La montagne des Salazes est au milieu de l’île, et elle domine toutes celles qui l’environnent. La violence de la mer, ou telle autre cause que vous voudrez, élève jusqu’à son sommet, par des voies souterraines, une si grande quantité d’eau que les trois plus grandes rivières de l’île en sont formées. Ces rivières se précipitent avec une extrême rapidité et font sur leur route un nombre prodigieux de bruyantes cascades. Les autres rivières sont aussi fort impétueuses, excepté celle qui porte le nom de Sainte-Suzanne, qui est assez tranquille ; mais elles ont leurs sources ailleurs.”
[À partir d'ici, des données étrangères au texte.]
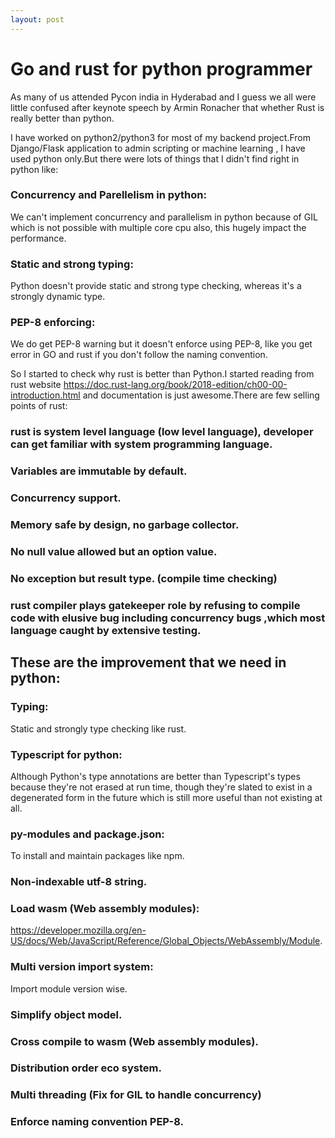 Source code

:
 ```yaml
---
layout: post
---
```

# Go and rust for python programmer
As many of us attended Pycon india in Hyderabad and I guess we all were little confused after keynote speech by Armin Ronacher that whether Rust is really better than python.

I have worked on python2/python3 for most of my backend project.From Django/Flask application to admin scripting or machine learning , I have used python only.But there were lots of things that I didn't find right in python like:

### Concurrency and Parellelism in python:
We can't implement concurrency and parallelism in python because of GIL which is not possible with multiple core cpu also, this hugely impact the performance.
### Static and strong typing:
Python doesn't provide static and strong type checking, whereas it's a strongly dynamic type.
### PEP-8 enforcing: 
We do get PEP-8 warning but it doesn't enforce using PEP-8, like you get error in GO and rust if you don't follow the naming convention.

So I started to check why rust is better than Python.I started reading from rust website https://doc.rust-lang.org/book/2018-edition/ch00-00-introduction.html and documentation is just awesome.There are few selling points of rust:

### rust is system level language (low level language), developer can get familiar with system programming language.
### Variables are immutable by default.
### Concurrency support.
### Memory safe by design, no garbage collector.
### No null value allowed but an option value.
### No exception but result type. (compile time checking)
### rust compiler plays gatekeeper role by refusing to compile code with elusive bug including concurrency bugs ,which most language caught by extensive testing.

## These are the improvement that we need in python:
### Typing: 
Static and strongly type checking like rust.
### Typescript for python: 
Although Python's type annotations are better than Typescript's types because they're not erased at run time, though they're slated to exist in a degenerated form in the future which is still more useful than not existing at all.
### py-modules and package.json:
To install and maintain packages like npm.
### Non-indexable utf-8 string.
### Load wasm (Web assembly modules): 
https://developer.mozilla.org/en-US/docs/Web/JavaScript/Reference/Global_Objects/WebAssembly/Module.
### Multi version import system:
Import module version wise.
### Simplify object model.
### Cross compile to wasm (Web assembly modules).
### Distribution order eco system.
### Multi threading (Fix for GIL to handle concurrency)
### Enforce naming convention PEP-8.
Le marquis d’Albert, en route vers Pondichéry et le Bengale, relate dans son Journal de voyage son séjour à l’île Bourbon en 1725 et y décrit l’île dans le même esprit que le Père Ducros :

“Le terrain de l’île est encore plus élevé que celui de Maurice et plus rempli de hautes montagnes qui, avec des ravines affreuses, coupent dans l’île et rendent son milieu impraticable : il n’est presque pas connu, on ne saurait traverser l’île, ne communiquant d’un quartier à l’autre que le long des côtes.(...)
(Le chemin) de Saint-Denis à Saint-Paul, le plus pratiqué, est pourtant le pire, à cause de quatre lieues d’affreuses montagnes qu’il faut traverser de Saint-Denis à un lieu au bord de la mer où les Portugais et les Français ont abordé en arrivant dans l’île et qui a pris là son nom de la Possession. Les gens à pied y passent avec peine ; il faudra de la dépense et un long détour pour que les gens à cheval puissent y passer. (...)
De la Rivière d’Abord au pays brûlé, en faisant le tour de l’île par cet endroit jusqu’à la Rivière de l’Est, il y a par intervalles des montagnes d’une prodigieuse hauteur et des creux de ravines affreux. Le pays est d’ailleurs si peu connu qu’on ignore si l’on pourrait y trouver du passage. (...)
Le milieu de l’île est de même regardé comme impraticable, si bien qu’il n’y a rien de cultivé, c’est-à-dire destiné pour la culture, (car il n’y a guère que la vingtième partie des terres concédées qu’on ait encore défrichée), que les côtes et les montagnes voisines qui les entourent depuis la rivière de l’Est passant par le nord à celle d’Abord.”

3. L’AFFREUX PAYS DE LA MONTAGNE DEVIENT EN PLUS DANGEREUX

Avec le développement des campagnes, la population augmente considérablement. Alors qu'au début du siècle elle n'atteint pas encore le millier, le R.P. Caulier, dans ses "fragments sur l'île Bourbon", soit en 1764, en compte déjà près de 25 000.
Le besoin en main d’œuvre nécessite le recours aux esclaves. Et le nombre d'esclaves marrons qui s'enfuient dans les hauteurs augmente d'autant. La chasse aux marrons se développe aussi, avec son sinistre cortège de peines spectaculaires : fleurs de lys marquées au fer, pieds coupés, coups de fouets, port de chaînes, pendaisons.
Il est probable donc que des îlets d'esclaves marrons se soient développés dans les hauts à cette époque, notamment dans les cirques.
Il est possible aussi que cette présence humaine insoumise ait constitué un danger suffisant pour ralentir la timide progression des connaissances de l'île qui s'était amorcée aux premières années du XVIIIe siècle avec Feuilley et Villers, puisque l'observation comparative des cartes entre le début et la fin du siècle montre bien peu de progrès sur la connaissance de l'intérieur de Bourbon.